エレンを引き渡す時に、エレンは僕の服を掴んで中々離そうとしなかった。
「エレン、傍にいるから大丈夫だよ」
僕はどこにも行かないから、と言うと、それが効果があったみたいでエレンの手は僕の服を離し、侍女達に委ねられていった。
また、1人の召使いが僕の前に出て言った。
「ウィリアム様もどうぞこちらへ。セグルス様からお世話を申しつかっております。お湯を沸かしておりますし、洋服のご用意もございますので」
すっかり冷え切っていて参っていたのでお湯の申し出は本当にありがたかった。
僕は自分の姿を見た。なるほど、ひどい格好をしている。服は破け、泥を被り、濡れているのだ。セグルスさんが気を利かせてくれる訳だ。それに、見た目以上に深刻なのは、濡れてしまった身体の凍えそうな寒さだ。

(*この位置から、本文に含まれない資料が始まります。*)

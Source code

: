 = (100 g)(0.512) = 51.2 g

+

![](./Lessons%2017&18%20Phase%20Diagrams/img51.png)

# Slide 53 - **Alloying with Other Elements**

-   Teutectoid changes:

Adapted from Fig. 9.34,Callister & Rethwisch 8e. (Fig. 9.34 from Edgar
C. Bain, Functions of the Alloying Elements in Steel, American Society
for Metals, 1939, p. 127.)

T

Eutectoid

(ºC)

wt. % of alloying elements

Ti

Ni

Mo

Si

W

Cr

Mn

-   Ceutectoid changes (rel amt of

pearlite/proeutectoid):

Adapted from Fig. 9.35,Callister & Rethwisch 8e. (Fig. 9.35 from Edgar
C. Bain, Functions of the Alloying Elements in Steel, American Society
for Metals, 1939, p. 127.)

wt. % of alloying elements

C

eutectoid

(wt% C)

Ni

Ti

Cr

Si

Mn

エレンの傍にいく前に、これらのことは何とかしなければならない。
だけど、僕にはもう1つしなければならない事があった。
「近衛隊のハンス隊長に言付けを頼みたいのだけど……」
そこまで言いかけて、諸々の事で限界を迎えていた僕の体が急に言うことを聞かなくなり、僕はそのままその場に倒れ伏してしまった。